As researchers know, it takes tremendous discipline not to believe in one’s hypothesis to the point that it could bias experimental results or to try to “prove” rather than objectively test a hypothesis (or, technically speaking, test the null hypothesis). The results of a well-performed experiment should contribute to the scientific body of knowledge regardless of whether the initial hypothesis was correct. Banting and Best, like so many researchers before and after them, fell into the trap of believing too avidly in their hypothesis that pancreatic duct ligation was critical to isolating an internal secretion that would effectively lower blood sugar. Hence, in their first publication, they wrote that “it is obvious from the chart (of the above experiment) that the whole gland extract is much weaker than that from degenerated gland” (25), although the figures in that paper suggest otherwise. However, still believing that it was necessary to get rid of the external secretions and running out of duct-ligated dogs, they tried repeated stimulation of pancreatic exocrine secretion using the duodenal enteroendocrine hormone secretin. Although this process succeeded in reducing the digestion of insulin during extraction, it was difficult as well as time-consuming owing to the initial requirement to isolate the secretin (1). In an additional study in October 1921, one duct-ligated dog pancreas was found to be only partly degenerated, so they prepared extracts from both the degenerated and the non-degenerated tissue. The extract from the less degenerated part was more effective, casting doubt on the hypothesis that a degenerated gland was necessary to produce a potent extract, a finding that, once again, the researchers seemed not to notice (1). Nonetheless, they continued experiments using extracts from only partially degenerated glands because of the reduced waiting period after the ligation.
In November 1921, Banting read Laguesse’s paper showing that newborn and fetal animals have more plentiful islets in relation to the exocrine glands (26). Having been raised on a farm, he was aware that there would be plenty of fetal pancreata at the slaughterhouse, because cattle farmers “often bred their cattle just before slaughter to make them better feeders and fatter” (1). The experiments using extracts of fetal pancreas worked well, with the first diabetic dog tested demonstrating a complete absence of urinary glucose after only four injections (1, 27). Their success with fetal pancreas extracts led Banting and Best to wonder whether they could get a similar result from a fresh adult pancreas. On December 8, 1921, they performed a pancreatectomy on dog 35. Instead of discarding its pancreas, they purified the extract, injected it back into dog 35, and observed successful decline in blood glucose. Now the research would go forward using cheap, easily obtainable supplies of fresh whole pancreata.

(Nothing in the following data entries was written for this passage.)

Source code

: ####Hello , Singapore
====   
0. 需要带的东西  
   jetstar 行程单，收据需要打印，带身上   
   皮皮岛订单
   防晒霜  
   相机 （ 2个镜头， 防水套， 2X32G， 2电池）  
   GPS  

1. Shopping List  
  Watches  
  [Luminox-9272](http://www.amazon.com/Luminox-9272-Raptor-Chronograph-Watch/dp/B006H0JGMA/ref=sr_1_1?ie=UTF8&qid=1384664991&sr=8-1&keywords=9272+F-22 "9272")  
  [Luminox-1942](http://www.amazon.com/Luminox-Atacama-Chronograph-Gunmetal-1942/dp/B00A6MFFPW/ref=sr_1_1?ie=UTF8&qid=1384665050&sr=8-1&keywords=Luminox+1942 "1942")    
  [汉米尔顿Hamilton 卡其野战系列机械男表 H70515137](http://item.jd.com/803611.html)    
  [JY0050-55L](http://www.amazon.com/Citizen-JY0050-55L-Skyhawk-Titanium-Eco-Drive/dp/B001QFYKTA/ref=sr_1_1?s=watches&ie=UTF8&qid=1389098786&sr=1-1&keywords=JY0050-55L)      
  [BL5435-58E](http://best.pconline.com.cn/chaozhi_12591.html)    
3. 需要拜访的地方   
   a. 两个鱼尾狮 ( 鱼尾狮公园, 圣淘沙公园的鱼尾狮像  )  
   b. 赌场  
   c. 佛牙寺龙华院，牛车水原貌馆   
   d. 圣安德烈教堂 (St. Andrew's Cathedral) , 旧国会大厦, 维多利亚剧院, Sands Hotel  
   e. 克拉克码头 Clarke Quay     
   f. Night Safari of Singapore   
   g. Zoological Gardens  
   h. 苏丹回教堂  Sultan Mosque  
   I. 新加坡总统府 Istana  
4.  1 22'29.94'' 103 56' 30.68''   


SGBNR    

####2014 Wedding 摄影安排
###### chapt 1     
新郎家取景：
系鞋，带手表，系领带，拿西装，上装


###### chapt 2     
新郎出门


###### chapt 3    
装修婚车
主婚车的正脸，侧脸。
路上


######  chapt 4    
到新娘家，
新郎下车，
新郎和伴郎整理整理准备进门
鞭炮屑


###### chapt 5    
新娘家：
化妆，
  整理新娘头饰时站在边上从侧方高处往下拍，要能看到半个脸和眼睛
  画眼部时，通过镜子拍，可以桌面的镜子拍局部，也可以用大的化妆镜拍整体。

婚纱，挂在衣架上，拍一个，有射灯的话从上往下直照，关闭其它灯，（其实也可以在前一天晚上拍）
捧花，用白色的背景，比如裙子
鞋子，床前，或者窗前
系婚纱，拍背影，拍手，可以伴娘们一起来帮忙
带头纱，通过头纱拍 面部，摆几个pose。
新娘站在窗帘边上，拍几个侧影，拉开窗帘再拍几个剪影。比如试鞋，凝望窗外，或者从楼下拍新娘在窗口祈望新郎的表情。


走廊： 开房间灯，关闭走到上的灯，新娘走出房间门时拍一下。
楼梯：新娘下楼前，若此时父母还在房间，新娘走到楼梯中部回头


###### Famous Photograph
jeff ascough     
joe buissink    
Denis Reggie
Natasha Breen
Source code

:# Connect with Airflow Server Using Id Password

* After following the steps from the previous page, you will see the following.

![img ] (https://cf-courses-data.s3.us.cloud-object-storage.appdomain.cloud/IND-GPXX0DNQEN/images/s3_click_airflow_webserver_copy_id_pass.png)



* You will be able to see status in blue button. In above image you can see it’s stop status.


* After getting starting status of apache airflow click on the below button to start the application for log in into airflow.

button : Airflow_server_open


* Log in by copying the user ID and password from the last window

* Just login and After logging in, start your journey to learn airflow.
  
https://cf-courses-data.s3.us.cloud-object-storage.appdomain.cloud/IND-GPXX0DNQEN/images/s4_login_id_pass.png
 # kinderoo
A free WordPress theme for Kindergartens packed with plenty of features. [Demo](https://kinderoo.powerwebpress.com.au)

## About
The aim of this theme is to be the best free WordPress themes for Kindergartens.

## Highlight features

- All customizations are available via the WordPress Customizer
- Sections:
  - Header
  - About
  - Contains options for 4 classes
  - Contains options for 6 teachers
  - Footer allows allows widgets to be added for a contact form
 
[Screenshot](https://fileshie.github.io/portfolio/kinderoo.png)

An additional advance came when Banting and Best began to use alcohol in the preparation of their pancreatic extracts, an idea that Macleod had suggested months earlier and one that had been used more than 15 years previously by Scott (1, 10). James Bertram Collip, a young biochemist from the University of Alberta who was on sabbatical in Macleod’s lab in 1921–1922, was assigned by Macleod in mid-December 1921 to make further improvements to the purity of the extract, with the goal of clinical administration (28). Collip had research experience in internal secretions and experience in making and injecting tissue extracts (29, 30). His contribution to the process was to optimize the alcohol extraction procedure so that the active principle (insulin) remained in solution, allowing precipitation of other protein contaminants and subsequent removal of lipids and salts by washing and centrifugation. Additionally, in late 1921, Collip began to use rabbits to determine the biological effectiveness of his increasingly purified extract, greatly increasing the speed and efficiency of experimentation in comparison with using dogs (31, 32). Collip was also the first to demonstrate repletion of hepatic glycogen content in response to his extract, thereby providing one of the mechanisms underlying the glucose-lowering actions of insulin (33).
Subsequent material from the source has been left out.